Forum for Science, Industry and Business

Sponsored by:     3M 
Search our Site:

 

Women with breast cancer who choose preventive mastectomies

20.03.2006


Most women with cancer in one breast who decide to have the unaffected breast removed along with the diseased breast don’t regret the decision and have a quality of life equal to patients who didn’t have a preventive mastectomy, according to a survey of breast cancer survivors.



"A large majority of women were satisfied with their decisions to have the preventive mastectomy in addition to their primary breast cancer treatment," said Ann Geiger, Ph.D., lead author, from Wake Forest University School of Medicine. "And women who had the preventive mastectomy were equally content with their quality of life as women who didn’t."

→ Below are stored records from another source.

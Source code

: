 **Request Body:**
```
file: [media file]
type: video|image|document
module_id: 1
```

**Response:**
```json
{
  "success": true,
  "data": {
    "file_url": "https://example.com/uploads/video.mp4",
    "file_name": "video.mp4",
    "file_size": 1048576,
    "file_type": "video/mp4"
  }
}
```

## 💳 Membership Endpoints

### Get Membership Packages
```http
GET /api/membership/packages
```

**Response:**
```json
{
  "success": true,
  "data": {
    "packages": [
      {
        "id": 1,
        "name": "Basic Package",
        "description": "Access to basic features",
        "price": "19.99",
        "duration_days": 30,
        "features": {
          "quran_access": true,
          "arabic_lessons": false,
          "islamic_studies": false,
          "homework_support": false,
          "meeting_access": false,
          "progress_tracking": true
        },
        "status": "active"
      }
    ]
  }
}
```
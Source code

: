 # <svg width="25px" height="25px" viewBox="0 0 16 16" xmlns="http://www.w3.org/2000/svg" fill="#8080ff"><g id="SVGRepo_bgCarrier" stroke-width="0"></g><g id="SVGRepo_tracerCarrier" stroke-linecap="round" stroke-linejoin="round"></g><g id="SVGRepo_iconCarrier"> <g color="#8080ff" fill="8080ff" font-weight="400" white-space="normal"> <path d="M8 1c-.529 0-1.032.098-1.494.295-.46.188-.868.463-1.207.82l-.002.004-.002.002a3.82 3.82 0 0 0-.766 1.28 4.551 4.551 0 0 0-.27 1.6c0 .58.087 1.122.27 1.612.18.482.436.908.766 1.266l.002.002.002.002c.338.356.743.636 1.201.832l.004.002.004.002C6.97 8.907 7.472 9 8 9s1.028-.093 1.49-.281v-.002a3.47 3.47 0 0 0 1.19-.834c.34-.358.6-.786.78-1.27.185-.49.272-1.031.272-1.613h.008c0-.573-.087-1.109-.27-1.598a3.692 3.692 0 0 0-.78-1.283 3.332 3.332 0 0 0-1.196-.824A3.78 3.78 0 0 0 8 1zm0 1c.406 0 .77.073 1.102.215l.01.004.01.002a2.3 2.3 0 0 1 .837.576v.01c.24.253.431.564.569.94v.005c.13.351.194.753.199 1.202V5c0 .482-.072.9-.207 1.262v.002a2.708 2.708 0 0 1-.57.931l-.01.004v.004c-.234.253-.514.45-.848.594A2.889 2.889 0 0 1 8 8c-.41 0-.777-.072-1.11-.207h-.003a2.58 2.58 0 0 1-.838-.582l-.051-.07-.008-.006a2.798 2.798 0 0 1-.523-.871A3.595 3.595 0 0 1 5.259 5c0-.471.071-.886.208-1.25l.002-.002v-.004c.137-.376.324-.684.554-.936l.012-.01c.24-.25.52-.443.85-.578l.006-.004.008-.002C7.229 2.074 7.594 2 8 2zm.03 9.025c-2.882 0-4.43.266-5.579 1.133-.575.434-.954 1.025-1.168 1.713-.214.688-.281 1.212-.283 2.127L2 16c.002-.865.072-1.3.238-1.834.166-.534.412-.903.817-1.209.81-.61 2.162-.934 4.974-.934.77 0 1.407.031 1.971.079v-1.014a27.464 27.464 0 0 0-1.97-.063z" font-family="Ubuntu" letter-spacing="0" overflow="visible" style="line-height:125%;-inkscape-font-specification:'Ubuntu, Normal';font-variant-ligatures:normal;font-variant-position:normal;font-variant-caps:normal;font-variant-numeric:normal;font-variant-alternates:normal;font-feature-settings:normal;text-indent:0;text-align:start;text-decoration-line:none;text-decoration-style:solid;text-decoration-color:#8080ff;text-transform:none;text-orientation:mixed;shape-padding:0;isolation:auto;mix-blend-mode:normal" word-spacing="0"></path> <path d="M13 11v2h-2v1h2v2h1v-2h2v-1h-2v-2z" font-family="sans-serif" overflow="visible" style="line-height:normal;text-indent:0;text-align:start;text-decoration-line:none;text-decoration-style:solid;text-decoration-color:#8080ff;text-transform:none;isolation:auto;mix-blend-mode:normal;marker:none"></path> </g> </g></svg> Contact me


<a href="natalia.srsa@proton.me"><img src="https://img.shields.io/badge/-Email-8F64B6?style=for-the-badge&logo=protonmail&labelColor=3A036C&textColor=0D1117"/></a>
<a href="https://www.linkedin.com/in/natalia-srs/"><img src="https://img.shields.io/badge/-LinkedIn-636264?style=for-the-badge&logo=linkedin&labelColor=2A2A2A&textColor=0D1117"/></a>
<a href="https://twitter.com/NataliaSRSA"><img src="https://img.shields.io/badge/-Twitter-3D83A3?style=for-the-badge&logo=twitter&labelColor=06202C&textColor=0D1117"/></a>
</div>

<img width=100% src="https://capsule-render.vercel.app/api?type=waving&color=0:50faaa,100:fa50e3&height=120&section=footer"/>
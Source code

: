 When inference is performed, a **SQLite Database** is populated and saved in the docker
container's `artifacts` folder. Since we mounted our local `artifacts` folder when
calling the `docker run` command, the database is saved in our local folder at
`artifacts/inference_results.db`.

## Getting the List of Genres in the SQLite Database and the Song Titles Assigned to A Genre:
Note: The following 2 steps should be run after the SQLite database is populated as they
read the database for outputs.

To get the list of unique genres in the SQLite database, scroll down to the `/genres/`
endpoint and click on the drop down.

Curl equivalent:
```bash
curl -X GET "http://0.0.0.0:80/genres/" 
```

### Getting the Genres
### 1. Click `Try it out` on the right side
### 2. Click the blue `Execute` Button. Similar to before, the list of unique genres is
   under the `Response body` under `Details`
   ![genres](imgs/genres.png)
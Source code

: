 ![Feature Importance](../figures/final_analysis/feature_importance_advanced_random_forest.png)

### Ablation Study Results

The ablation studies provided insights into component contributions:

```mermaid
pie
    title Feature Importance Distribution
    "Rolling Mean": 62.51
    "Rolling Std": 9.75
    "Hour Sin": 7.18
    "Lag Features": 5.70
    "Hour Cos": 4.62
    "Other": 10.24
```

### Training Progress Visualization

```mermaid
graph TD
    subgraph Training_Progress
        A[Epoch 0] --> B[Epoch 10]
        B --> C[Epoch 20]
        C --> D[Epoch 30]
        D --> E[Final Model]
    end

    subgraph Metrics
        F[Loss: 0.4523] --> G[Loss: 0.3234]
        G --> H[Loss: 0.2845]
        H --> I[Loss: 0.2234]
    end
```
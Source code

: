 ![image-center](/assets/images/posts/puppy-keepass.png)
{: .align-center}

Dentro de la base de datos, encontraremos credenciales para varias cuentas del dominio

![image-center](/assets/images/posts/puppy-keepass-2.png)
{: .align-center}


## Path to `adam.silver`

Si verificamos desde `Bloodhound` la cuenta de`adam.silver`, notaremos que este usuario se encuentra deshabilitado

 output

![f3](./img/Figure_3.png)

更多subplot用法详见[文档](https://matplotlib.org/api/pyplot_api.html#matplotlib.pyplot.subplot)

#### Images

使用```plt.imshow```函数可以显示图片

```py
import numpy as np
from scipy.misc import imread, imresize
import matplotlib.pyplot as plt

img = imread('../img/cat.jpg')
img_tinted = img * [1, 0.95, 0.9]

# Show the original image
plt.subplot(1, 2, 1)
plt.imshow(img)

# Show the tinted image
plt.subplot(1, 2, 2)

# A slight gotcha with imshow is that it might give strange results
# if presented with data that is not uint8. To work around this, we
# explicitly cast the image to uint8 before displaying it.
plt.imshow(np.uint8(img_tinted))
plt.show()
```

The study is reported today in the Journal of Clinical Oncology. It was conducted by six health care systems that participate in the National Cancer Institute-funded Cancer Research Network, whose goal is to conduct research that transforms cancer care and prevention. Geiger was at Kaiser Permanente Southern California, one of the six study sites, when the research was conducted.


The survey, which took about 10 to 15 minutes to complete, was designed to measure contentment with quality of life, body image, sexual satisfaction, breast cancer concern, depression and health perception. It involved 519 women with cancer in one breast who chose to have preventive mastectomy in addition to regular cancer treatment and 61 breast cancer survivors who had only the affected breast treated. All women had been diagnosed from 1979 to 1999.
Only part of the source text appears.